**TASK GOAL**
Lines in which "wages" appears should be pulled from the data below.

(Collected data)
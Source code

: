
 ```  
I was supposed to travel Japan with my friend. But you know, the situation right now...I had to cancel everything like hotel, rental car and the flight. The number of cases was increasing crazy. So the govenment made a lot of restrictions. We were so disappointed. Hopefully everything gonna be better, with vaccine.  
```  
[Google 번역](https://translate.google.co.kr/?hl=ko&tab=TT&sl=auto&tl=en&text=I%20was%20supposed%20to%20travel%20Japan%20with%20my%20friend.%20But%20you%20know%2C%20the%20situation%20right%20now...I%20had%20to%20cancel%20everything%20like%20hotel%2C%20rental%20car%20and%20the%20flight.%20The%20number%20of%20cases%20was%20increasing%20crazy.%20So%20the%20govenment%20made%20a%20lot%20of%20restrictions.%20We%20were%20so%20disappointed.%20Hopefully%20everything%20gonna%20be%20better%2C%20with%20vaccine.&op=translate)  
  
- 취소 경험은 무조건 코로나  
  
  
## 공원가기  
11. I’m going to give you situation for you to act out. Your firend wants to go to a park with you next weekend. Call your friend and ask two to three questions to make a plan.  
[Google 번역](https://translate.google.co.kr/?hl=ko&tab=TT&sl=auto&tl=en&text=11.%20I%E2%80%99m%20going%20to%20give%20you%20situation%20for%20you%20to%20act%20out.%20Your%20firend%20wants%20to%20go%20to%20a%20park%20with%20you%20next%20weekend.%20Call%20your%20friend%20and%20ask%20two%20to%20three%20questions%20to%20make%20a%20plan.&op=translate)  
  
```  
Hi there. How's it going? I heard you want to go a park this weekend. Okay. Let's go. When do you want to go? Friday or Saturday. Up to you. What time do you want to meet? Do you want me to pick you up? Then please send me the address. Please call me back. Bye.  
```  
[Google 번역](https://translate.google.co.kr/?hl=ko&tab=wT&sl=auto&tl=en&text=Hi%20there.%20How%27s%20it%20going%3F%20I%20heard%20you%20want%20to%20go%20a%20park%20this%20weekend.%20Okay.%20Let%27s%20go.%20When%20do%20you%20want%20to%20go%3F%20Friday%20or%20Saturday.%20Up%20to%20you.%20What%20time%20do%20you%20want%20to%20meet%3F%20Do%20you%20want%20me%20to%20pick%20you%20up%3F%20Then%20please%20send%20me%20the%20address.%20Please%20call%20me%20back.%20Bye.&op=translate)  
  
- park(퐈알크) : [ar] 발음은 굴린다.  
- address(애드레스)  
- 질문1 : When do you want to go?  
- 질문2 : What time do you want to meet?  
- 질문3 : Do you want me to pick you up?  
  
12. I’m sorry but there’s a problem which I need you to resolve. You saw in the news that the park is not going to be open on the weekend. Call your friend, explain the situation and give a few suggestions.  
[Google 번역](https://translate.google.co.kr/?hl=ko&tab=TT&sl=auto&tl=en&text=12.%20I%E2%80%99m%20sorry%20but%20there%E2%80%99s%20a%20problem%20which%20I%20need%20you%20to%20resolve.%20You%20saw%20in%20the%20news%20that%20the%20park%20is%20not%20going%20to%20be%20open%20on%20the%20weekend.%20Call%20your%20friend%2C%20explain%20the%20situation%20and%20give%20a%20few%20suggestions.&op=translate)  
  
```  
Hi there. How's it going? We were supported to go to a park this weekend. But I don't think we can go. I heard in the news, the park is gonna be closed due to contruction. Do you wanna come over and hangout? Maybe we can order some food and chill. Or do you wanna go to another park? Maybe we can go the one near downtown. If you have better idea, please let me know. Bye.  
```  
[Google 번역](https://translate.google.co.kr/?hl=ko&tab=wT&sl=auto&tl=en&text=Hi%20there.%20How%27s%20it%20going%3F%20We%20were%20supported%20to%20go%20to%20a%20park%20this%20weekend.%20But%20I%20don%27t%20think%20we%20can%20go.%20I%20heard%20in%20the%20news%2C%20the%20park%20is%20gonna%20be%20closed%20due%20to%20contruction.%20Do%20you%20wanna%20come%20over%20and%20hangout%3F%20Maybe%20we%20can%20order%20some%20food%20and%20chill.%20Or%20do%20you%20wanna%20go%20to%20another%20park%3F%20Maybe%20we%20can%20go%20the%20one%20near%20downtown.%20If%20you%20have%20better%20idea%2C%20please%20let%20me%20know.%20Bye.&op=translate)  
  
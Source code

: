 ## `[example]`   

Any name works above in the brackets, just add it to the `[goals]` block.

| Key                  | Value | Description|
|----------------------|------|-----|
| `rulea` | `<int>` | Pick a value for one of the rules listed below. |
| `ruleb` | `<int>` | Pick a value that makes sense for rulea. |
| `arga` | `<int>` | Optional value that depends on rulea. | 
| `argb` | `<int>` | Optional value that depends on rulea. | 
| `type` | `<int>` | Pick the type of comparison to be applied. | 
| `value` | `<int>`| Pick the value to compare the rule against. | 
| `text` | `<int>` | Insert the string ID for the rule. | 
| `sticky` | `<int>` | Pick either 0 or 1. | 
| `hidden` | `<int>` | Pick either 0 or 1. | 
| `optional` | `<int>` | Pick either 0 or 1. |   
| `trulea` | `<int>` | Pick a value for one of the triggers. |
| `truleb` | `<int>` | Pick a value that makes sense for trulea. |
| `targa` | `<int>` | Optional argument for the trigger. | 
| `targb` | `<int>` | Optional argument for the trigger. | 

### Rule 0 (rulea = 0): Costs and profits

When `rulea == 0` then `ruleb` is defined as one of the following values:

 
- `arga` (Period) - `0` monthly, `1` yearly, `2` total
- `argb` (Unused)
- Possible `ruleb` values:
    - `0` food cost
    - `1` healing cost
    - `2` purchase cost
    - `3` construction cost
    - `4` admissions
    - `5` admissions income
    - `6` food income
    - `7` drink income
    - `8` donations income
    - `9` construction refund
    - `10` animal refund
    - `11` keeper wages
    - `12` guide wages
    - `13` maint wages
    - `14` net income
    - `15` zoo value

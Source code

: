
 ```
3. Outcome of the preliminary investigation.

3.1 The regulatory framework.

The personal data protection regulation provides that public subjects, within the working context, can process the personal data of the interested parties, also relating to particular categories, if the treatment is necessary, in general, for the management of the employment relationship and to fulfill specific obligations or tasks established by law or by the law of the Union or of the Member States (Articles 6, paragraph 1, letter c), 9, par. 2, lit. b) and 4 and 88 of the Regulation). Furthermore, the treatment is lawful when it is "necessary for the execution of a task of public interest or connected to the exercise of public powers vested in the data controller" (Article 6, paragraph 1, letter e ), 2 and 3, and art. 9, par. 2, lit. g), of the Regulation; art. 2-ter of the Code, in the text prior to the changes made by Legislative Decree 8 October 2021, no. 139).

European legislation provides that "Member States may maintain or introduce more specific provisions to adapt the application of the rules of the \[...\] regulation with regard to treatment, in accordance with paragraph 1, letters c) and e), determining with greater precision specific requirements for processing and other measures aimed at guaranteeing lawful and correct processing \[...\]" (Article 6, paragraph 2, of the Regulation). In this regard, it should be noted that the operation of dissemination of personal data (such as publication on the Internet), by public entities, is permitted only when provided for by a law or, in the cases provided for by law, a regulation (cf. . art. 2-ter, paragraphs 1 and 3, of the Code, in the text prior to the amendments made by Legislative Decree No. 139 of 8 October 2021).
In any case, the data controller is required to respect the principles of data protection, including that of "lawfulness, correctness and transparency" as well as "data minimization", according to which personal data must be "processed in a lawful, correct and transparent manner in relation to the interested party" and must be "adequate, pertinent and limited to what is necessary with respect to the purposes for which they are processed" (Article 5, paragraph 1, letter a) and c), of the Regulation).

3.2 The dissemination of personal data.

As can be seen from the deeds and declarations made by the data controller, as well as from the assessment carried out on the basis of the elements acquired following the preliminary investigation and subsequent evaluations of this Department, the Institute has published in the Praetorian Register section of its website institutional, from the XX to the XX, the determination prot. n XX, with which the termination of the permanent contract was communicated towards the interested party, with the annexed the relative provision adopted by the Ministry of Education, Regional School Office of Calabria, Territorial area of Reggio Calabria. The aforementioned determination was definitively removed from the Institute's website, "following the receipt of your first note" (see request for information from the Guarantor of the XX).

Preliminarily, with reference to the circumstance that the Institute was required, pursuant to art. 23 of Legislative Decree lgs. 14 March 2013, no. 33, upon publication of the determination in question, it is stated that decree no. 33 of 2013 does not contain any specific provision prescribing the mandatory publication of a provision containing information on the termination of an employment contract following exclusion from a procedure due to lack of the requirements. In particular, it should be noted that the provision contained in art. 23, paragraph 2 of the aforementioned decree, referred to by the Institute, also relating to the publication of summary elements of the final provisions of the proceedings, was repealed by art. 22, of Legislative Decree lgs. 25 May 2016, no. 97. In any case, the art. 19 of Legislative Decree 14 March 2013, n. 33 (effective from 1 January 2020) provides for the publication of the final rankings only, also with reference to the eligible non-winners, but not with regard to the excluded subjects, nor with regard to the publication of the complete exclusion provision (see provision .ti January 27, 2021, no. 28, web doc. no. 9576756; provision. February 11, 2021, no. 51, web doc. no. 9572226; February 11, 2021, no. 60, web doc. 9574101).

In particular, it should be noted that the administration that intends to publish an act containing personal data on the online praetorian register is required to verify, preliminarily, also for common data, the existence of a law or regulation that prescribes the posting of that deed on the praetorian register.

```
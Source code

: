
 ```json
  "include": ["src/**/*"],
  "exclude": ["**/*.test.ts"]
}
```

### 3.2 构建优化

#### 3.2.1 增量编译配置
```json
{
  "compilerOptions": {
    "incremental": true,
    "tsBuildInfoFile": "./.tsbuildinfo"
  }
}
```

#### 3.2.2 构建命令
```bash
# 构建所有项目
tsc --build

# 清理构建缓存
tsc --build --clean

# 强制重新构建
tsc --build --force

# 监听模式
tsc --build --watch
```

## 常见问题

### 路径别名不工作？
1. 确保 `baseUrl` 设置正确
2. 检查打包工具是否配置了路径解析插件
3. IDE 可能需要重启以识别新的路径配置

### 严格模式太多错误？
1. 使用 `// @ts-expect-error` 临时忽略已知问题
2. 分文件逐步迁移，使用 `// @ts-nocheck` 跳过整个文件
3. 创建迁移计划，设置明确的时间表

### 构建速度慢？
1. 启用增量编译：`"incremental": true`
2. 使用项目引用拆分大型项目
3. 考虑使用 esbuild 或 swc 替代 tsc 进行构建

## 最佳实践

**EXERCISE SOLUTION**
    - `11` keeper wages
    - `12` guide wages
    - `13` maint wages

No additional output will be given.